KOGT's programming included country western music, sports, local news and weather, and was known for having live announcers; the station was not automated.

History
KOGT signed on January 16, 1948, under the ownership of the Sabine Area Broadcasting Corporation. The station began its country music format in 1966, though, during the early 1970s, it programmed rock at night.

Sabine Area Broadcasting sold KOGT to the owners of KVUE in Austin, which included Allan Shivers, for $488,000 in 1976, a transaction approved by the Federal Communications Commission (FCC) the following year; all but Shivers also owned KNET in Palestine.

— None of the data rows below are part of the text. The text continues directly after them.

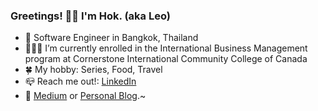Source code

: ### Greetings! ✋🏻 I'm Hok. (aka Leo)

- 🌻 Software Engineer in Bangkok, Thailand
- 👨🏻‍🎓 I’m currently enrolled in the International Business Management program at Cornerstone International Community College of Canada
- 🍀 My hobby: Series, Food, Travel
- 📪 Reach me out!: [LinkedIn](https://www.linkedin.com/in/boonyarit-rou/)
- 📖 [Medium](https://medium.com/@hokkung) or [Personal Blog](https://hokkung.netlify.app/).~

<!--
**hokkung/hokkung** is a ✨ _special_ ✨ repository because its `README.md` (this file) appears on your GitHub profile.

Here are some ideas to get you started:

- 🔭 I’m currently working on ...
- 🌱 I’m currently learning ...
- 👯 I’m looking to collaborate on ...
- 🤔 I’m looking for help with ...
- 💬 Ask me about ...
- 📫 How to reach me: 
- ⚡ Fun fact: ...
-->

This group sold KOGT to Klement Broadcasting for $900,000 in 1982; the new owner, Richard Klement, was a real estate investor in Gainesville, Texas, and owner of that city's KGAF AM-FM.

Klement sold KOGT to G-Cap Communications, controlled by Gary P. Stelly, for $250,000 in 1992. Stelly had previously worked at KOGT in college. On December 28, 2021, Stelly announced that KOGT would shut down on December 31, in part due to a "changing media"; the announcement did not disclose if the station's license would be sold or surrendered to the FCC. The final song was How Do I Live by Trisha Yearwood.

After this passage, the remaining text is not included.